BOMBA EN LA ESCUELA DE GENDARMERÍA: Tres heridos y un silencio que inquieta

21/02/2026.- Salta al Instante.- Foto portada: Bomberos en la zona del atentado. Imagen: Web.
La escena fue tan brutal como inquietante: un paquete explotó dentro de la Escuela Superior de Gendarmería Nacional, dejó al menos tres heridos y encendió todas las alarmas en un edificio que debería estar blindado por definición. El estallido, ocurrido en una dependencia de formación de la fuerza federal, expuso fallas de seguridad y abrió interrogantes que el Gobierno todavía no logró despejar.

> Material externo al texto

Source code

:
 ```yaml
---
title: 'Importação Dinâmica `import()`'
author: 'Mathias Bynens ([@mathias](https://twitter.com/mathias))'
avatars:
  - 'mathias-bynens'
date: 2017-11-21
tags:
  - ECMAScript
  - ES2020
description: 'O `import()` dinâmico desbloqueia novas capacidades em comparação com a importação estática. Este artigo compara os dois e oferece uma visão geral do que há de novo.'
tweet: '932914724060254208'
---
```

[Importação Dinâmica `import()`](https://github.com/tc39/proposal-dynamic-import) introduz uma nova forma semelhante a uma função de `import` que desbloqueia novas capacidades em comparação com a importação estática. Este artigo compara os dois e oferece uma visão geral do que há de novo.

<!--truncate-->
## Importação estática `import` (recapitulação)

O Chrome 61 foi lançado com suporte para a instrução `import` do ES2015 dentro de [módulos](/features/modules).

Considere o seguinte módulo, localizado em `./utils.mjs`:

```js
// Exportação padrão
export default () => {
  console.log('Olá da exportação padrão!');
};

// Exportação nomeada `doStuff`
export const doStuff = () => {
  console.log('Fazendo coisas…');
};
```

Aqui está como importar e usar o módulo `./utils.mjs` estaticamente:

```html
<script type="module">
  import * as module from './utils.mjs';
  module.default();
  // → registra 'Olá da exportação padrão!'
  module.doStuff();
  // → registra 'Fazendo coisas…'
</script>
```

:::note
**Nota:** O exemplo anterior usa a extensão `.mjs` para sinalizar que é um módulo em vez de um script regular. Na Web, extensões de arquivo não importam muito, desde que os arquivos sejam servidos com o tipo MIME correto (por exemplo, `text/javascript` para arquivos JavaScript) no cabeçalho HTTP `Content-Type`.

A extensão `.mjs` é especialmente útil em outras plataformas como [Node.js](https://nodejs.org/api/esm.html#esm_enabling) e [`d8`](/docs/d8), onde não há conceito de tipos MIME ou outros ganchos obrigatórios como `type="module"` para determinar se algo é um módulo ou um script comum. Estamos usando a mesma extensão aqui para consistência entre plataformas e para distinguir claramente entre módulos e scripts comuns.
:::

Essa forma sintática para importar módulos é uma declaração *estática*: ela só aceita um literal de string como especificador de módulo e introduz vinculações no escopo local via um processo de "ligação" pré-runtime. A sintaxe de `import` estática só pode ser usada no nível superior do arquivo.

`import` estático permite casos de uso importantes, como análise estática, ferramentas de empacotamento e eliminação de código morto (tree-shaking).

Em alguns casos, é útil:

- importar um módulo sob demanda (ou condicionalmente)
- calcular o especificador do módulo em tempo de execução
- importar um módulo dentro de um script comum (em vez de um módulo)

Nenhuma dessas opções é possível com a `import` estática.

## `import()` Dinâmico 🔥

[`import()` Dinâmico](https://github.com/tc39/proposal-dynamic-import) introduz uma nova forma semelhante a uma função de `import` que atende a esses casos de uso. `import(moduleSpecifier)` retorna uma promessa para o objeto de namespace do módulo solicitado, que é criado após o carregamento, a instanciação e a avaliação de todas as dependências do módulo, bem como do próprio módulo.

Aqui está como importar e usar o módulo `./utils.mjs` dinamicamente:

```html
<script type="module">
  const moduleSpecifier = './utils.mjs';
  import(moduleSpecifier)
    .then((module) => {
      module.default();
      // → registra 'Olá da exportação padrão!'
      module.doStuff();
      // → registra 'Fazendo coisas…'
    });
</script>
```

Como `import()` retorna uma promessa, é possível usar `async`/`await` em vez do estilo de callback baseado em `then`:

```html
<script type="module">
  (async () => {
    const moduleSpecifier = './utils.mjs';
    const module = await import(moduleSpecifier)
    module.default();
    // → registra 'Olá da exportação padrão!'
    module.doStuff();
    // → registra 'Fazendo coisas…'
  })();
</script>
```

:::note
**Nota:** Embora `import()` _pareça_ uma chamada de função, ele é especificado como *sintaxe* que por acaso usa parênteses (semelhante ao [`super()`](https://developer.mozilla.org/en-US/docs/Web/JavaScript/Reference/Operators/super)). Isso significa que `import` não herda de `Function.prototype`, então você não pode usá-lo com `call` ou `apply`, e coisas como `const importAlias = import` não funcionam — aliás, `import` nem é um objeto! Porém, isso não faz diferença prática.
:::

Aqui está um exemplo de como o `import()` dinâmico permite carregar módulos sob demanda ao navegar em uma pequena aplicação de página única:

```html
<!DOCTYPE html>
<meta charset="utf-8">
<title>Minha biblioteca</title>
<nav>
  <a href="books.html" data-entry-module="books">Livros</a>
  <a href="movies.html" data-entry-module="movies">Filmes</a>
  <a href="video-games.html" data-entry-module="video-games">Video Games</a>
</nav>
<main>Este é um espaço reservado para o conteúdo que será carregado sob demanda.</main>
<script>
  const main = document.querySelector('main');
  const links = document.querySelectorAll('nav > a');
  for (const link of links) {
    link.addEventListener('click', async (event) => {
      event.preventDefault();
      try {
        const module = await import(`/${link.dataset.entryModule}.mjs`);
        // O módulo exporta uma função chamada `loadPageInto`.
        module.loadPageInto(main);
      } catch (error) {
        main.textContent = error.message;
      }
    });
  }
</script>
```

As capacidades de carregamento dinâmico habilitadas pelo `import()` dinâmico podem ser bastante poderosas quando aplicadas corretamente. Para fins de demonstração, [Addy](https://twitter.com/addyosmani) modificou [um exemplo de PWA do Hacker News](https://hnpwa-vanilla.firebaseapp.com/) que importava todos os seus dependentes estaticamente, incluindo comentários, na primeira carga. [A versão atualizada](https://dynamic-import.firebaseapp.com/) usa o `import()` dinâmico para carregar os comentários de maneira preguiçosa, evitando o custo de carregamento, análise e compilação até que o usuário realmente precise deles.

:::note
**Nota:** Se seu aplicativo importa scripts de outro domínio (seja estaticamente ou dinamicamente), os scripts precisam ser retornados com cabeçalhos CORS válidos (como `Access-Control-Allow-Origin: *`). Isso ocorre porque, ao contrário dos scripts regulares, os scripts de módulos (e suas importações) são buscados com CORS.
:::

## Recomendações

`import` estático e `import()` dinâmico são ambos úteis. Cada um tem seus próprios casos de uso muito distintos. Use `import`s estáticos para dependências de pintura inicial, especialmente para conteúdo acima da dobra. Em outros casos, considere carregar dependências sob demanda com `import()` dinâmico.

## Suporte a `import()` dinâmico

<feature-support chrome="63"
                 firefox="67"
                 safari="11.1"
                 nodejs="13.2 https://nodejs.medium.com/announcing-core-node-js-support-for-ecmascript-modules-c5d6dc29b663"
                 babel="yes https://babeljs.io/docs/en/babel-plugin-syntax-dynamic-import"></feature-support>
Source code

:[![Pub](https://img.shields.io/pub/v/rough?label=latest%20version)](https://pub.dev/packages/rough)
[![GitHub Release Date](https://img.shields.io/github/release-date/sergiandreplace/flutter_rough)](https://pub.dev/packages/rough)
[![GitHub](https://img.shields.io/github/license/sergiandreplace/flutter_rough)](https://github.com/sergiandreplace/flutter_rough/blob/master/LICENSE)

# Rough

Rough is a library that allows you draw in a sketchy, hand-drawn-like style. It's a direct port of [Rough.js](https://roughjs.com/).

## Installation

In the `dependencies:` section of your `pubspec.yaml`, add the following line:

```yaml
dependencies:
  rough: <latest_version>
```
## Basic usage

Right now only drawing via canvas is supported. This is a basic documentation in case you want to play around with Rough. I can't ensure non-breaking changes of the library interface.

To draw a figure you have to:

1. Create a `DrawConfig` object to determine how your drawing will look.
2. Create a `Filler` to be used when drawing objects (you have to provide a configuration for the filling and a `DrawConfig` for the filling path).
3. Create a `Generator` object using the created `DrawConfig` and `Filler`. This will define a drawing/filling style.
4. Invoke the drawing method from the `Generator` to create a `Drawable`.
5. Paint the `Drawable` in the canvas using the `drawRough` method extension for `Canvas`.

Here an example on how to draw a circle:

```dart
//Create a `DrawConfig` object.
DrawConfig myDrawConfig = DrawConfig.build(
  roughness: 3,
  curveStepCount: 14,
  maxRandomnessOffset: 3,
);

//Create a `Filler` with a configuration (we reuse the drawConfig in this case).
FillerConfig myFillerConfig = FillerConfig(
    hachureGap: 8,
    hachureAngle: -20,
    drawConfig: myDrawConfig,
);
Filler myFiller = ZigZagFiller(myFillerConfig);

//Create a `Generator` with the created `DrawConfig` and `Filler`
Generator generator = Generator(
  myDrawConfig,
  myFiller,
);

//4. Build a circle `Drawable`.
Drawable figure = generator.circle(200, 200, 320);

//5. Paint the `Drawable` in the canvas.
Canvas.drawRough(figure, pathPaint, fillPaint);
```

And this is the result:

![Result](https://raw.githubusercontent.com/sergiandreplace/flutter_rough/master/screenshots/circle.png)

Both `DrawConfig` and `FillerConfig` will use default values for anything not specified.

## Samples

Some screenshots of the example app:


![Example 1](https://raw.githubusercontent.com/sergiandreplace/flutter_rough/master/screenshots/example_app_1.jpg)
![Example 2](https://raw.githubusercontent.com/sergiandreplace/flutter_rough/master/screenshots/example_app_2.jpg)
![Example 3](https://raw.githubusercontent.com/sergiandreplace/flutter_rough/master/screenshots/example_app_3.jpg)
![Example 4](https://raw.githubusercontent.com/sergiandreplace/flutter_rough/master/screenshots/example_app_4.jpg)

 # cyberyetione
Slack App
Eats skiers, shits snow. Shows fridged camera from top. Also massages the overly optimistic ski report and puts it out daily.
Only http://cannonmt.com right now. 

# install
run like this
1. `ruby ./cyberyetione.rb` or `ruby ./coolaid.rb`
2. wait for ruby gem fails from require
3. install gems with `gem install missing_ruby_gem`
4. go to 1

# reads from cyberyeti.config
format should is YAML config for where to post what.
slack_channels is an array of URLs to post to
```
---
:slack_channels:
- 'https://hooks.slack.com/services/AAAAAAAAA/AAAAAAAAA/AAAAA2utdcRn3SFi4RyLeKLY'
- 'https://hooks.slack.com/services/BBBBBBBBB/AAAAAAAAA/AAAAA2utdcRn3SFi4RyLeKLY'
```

Explosivo en edificio de Gendarmería. Imgagen: Redes Sociales.

Según confirmaron fuentes oficiales, el artefacto detonó cuando era manipulado en el interior de la institución, provocando heridas de distinta consideración a tres integrantes vinculados a la fuerza. Los lesionados fueron trasladados de inmediato a centros de salud y, de acuerdo a los primeros partes médicos, se encuentran fuera de peligro, aunque con lesiones que requirieron atención urgente.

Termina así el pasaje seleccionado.